BOGOTA -- It has been two months since Venezuelans have seen or heard their ailing president. But the administration insists that the cancer-stricken comandante is firmly in control of Latin America’s fourth-largest economy, even if he is incommunicado in a Cuban hospital.
On Friday — hours before the nation was headed into a four-day holiday for carnival — the government announced it was devaluing the currency by 46.5 percent to 6.3 bolivares to the dollar. The move was needed but is likely to be unpopular as it will jack up prices in a country heavily reliant on imports. It’s also unclear how much of a difference it will make: Dollars are so scarce in Venezuela that most people are forced to turn to the black market, where greenbacks fetch three to four times the official rate.
The devaluation comes almost two months after President Hugo Chávez, 58, traveled to Havana for a fourth round of cancer surgery. The administration says he is on the mend, but doubts persist. Since he climbed the steps to the presidential aircraft Dec. 10, the usually garrulous leader has been silent. The only proof of life is an occasional signature that the administration puts on display.
On Friday, Vice President Nicolás Maduro said he had met with Chávez in Cuba and that the leader wanted to send the nation a message: “That we need to make a great effort to keep up the economic growth.”
Chávez’s absence seems to have emboldened his allies. In the past week, Maduro and National Assembly President Diosdado Cabello have gone on the attack, accusing their political foes of plotting their assassination, conspiring with foreign powers, and corruption.
“These unprecedented attacks are the product of the institutional crisis: It has been more than 60 days since we’ve known anything about the president of the republic,” Gustavo Marcano, the national coordinator of the opposition party First Justice, told The Miami Herald. “They’re trying to divide the opposition.”
Marcano has been at the eye of the storm. At a raucous congressional session Tuesday, Cabello displayed oversized checks and payroll statements he said were proof that Marcano and his First Justice colleague Richard Mardo are corrupt.
“This is nothing personal,” Cabello said. “This is an accusation against a mafia organization, a cartel that has used politics to do business.”
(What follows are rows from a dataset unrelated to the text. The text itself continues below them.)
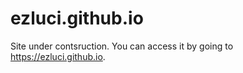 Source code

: # ezluci.github.io

Site under contsruction. You can access it by going to https://ezluci.github.io.
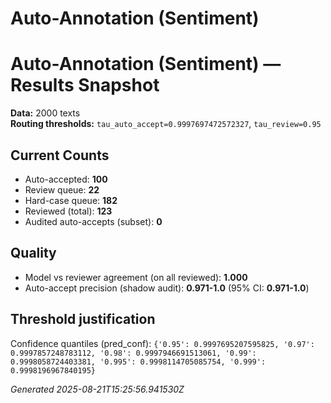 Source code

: # Auto-Annotation (Sentiment)

# Auto-Annotation (Sentiment) — Results Snapshot

**Data:** 2000 texts  
**Routing thresholds:** `tau_auto_accept=0.9997697472572327`, `tau_review=0.95`

## Current Counts
- Auto-accepted: **100**
- Review queue: **22**
- Hard-case queue: **182**
- Reviewed (total): **123**
- Audited auto-accepts (subset): **0**

## Quality
- Model vs reviewer agreement (on all reviewed): **1.000**
- Auto-accept precision (shadow audit): **0.971-1.0** (95% CI: **0.971-1.0**)

## Threshold justification
Confidence quantiles (pred_conf): `{'0.95': 0.9997695207595825, '0.97': 0.9997857248783112, '0.98': 0.9997946691513061, '0.99': 0.9998058724403381, '0.995': 0.9998114705085754, '0.999': 0.9998196967840195}`

*Generated 2025-08-21T15:25:56.941530Z*
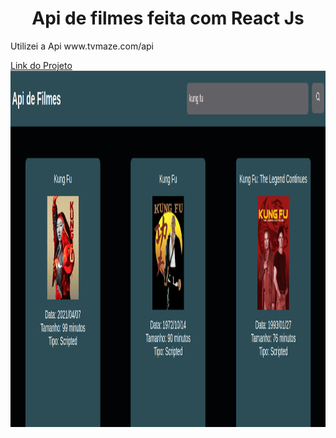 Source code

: <h1 align="center">Api de filmes feita com React Js</h1>
<p>Utilizei a Api www.tvmaze.com/api</p>
<a href="https://hugobr72.github.io/Calculador-Imc-Com-React/">Link do Projeto</a>
<div align="center">
<img src="picture.png" width="800" height = "570"  >
</div>
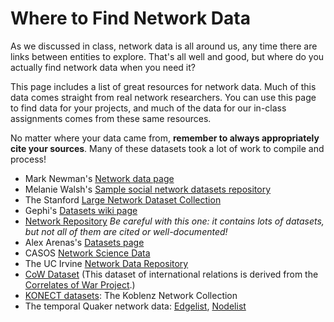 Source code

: # Where to Find Network Data

As we discussed in class, network data is all around us, any time there are links between entities to explore. That's all well and good, but where do you actually find network data when you need it?

This page includes a list of great resources for network data. Much of this data comes straight from real network researchers. You can use this page to find data for your projects, and much of the data for our in-class assignments comes from these same resources.

No matter where your data came from, **remember to always appropriately cite your sources**. Many of these datasets took a lot of work to compile and process!

- Mark Newman's [Network data page](http://www-personal.umich.edu/~mejn/netdata/)
- Melanie Walsh's [Sample social network datasets repository](https://github.com/melaniewalsh/sample-social-network-datasets)
- The Stanford [Large Network Dataset Collection](https://snap.stanford.edu/data/)
- Gephi's [Datasets wiki page](https://github.com/gephi/gephi/wiki/Datasets)
- [Network Repository](https://networkrepository.com/index.php) *Be careful with this one: it contains lots of datasets, but not all of them are cited or well-documented!*
- Alex Arenas's [Datasets page](https://deim.urv.cat/~alexandre.arenas/data/welcome.htm)
- CASOS [Network Science Data](http://www.casos.cs.cmu.edu/tools/data2.php)
- The UC Irvine [Network Data Repository](http://networkdata.ics.uci.edu/index.html)
- [CoW Dataset](data/Cow_edit.net) (This dataset of international relations is derived from the [Correlates of War Project](https://correlatesofwar.org/).)
- [KONECT datasets](http://konect.cc/networks/): The Koblenz Network Collection
- The temporal Quaker network data: [Edgelist](data/quaker_edgelist.csv), [Nodelist](data/quaker_nodelist.csv) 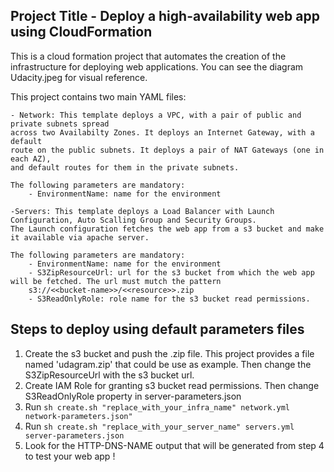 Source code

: ## Project Title - Deploy a high-availability web app using CloudFormation

This is a cloud formation project that automates the creation of the infrastructure for deploying web applications. You can see the diagram Udacity.jpeg for visual reference.

This project contains two main YAML files:
    
    - Network: This template deploys a VPC, with a pair of public and private subnets spread 
    across two Availabilty Zones. It deploys an Internet Gateway, with a default 
    route on the public subnets. It deploys a pair of NAT Gateways (one in each AZ), 
    and default routes for them in the private subnets.

    The following parameters are mandatory:
        - EnvironmentName: name for the environment

    -Servers: This template deploys a Load Balancer with Launch Configuration, Auto Scalling Group and Security Groups.
    The Launch configuration fetches the web app from a s3 bucket and make it available via apache server.

    The following parameters are mandatory:
        - EnvironmentName: name for the environment
        - S3ZipResourceUrl: url for the s3 bucket from which the web app will be fetched. The url must mutch the pattern
        s3://<<bucket-name>>/<<resource>>.zip
        - S3ReadOnlyRole: role name for the s3 bucket read permissions. 

## Steps to deploy using default parameters files

1. Create the s3 bucket and push the .zip file. This project provides a file named 'udagram.zip' that could be use as example. Then change the S3ZipResourceUrl with the s3 bucket url.
2. Create IAM Role for granting s3 bucket read permissions. Then change S3ReadOnlyRole property in server-parameters.json
3. Run <addr>`sh create.sh "replace_with_your_infra_name" network.yml network-parameters.json"`
4. Run <addr>`sh create.sh "replace_with_your_server_name" servers.yml server-parameters.json`
5. Look for the HTTP-DNS-NAME output that will be generated from step 4 to test your web app !
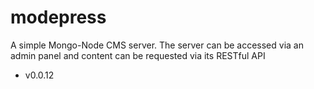 # modepress
A simple Mongo-Node CMS server. The server can be accessed via an admin panel and content can be requested via its RESTful API

* v0.0.12


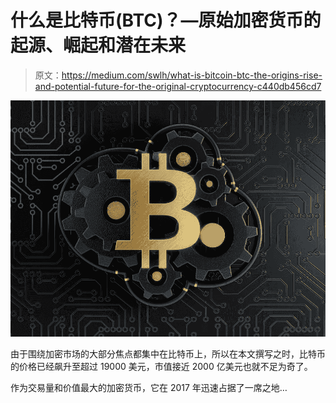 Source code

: # 什么是比特币(BTC)？—原始加密货币的起源、崛起和潜在未来

> 原文：<https://medium.com/swlh/what-is-bitcoin-btc-the-origins-rise-and-potential-future-for-the-original-cryptocurrency-c440db456cd7>

![](img/efffdeebb590f1387ad151434d781285.png)

由于围绕加密市场的大部分焦点都集中在比特币上，所以在本文撰写之时，比特币的价格已经飙升至超过 19000 美元，市值接近 2000 亿美元也就不足为奇了。

作为交易量和价值最大的加密货币，它在 2017 年迅速占据了一席之地… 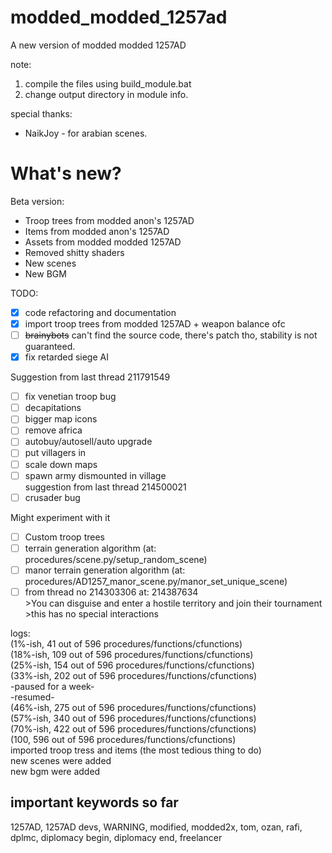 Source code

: # modded_modded_1257ad
A new version of modded modded 1257AD

note: 
1. compile the files using build_module.bat
2. change output directory in module info.

special thanks:
- NaikJoy - for arabian scenes.

# What's new?

Beta version:
- Troop trees from modded anon's 1257AD
- Items from modded anon's 1257AD
- Assets from modded modded 1257AD
- Removed shitty shaders
- New scenes
- New BGM


TODO:
- [x] code refactoring and documentation 
- [x] import troop trees from modded 1257AD + weapon balance ofc  
- [ ] ~~brainybots~~ can't find the source code, there's patch tho, stability is not guaranteed.
- [x] fix retarded siege AI

Suggestion from last thread 211791549
- [ ] fix venetian troop bug
- [ ] decapitations
- [ ] bigger map icons
- [ ] remove africa 
- [ ] autobuy/autosell/auto upgrade
- [ ] put villagers in
- [ ] scale down maps
- [ ] spawn army dismounted in village  
suggestion from last thread 214500021
- [ ] crusader bug

Might experiment with it
- [ ] Custom troop trees
- [ ] terrain generation algorithm (at: procedures/scene.py/setup_random_scene)
- [ ] manor terrain generation algorithm (at: procedures/AD1257_manor_scene.py/manor_set_unique_scene)
- [ ] from thread no 214303306 at: 214387634  
      >You can disguise and enter a hostile territory and join their tournament   
      >this has no special interactions   

logs:  
(1%-ish, 41 out of 596 procedures/functions/cfunctions)   
(18%-ish, 109 out of 596 procedures/functions/cfunctions)  
(25%-ish, 154  out of 596 procedures/functions/cfunctions)  
(33%-ish, 202 out of 596 procedures/functions/cfunctions)  
-paused for a week-  
-resumed-  
(46%-ish, 275 out of 596 procedures/functions/cfunctions)  
(57%-ish, 340 out of 596 procedures/functions/cfunctions)  
(70%-ish, 422 out of 596  procedures/functions/cfunctions)  
(100, 596 out of 596  procedures/functions/cfunctions)  
imported troop tress and items (the most tedious thing to do)  
new scenes were added      
new bgm were added   
## important keywords so far
1257AD, 1257AD devs, WARNING, modified, modded2x, tom, ozan, rafi, dplmc, diplomacy begin, diplomacy end, freelancer
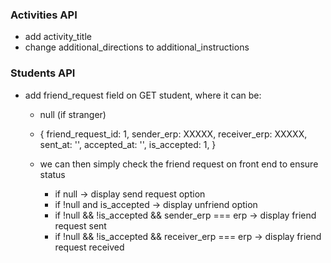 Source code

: ### Activities API

- add activity_title
- change additional_directions to additional_instructions

### Students API

- add friend_request field on GET student, where it can be:

    - null (if stranger)
    - {
        friend_request_id: 1,
        sender_erp: XXXXX,
        receiver_erp: XXXXX,
        sent_at: '',
        accepted_at: '',
        is_accepted: 1,
      }

    - we can then simply check the friend request on front end to ensure status
        - if null -> display send request option
        - if !null and is_accepted -> display unfriend option
        - if !null && !is_accepted && sender_erp === erp -> display friend request sent
        - if !null && !is_accepted && receiver_erp === erp -> display friend request received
Mardo and Marcano say the accusations are trumped up and that their real target is Miranda Gov. Henrique Capriles, one of the founders of First Justice, who ran against Chávez in October.
If the president were to step down or die, it would trigger new elections within 30 days, and many see Capriles, 40, as the most likely challenger to take on a Chávez successor.
“We all know that they’re not after Mardo or Marcano,” Capriles said this week. “They’re coming after me.”
New elections would be a challenge for an opposition that has fared poorly in recent national and local races. But the administration is facing obstacles, too, including soaring inflation, food shortages and a terrifying crime rate. Friday’s devaluation is likely to add to the sense of economic malaise.
Chávez has managed to overcome those problems — and win an additional six-year term — largely due to his connection with the masses and charisma, said Herbert Koeneke, a political science professor at Caracas’ Simon Bolivar University. But Maduro doesn’t have those charms and seems to be ramping up the rhetoric to compensate, he said.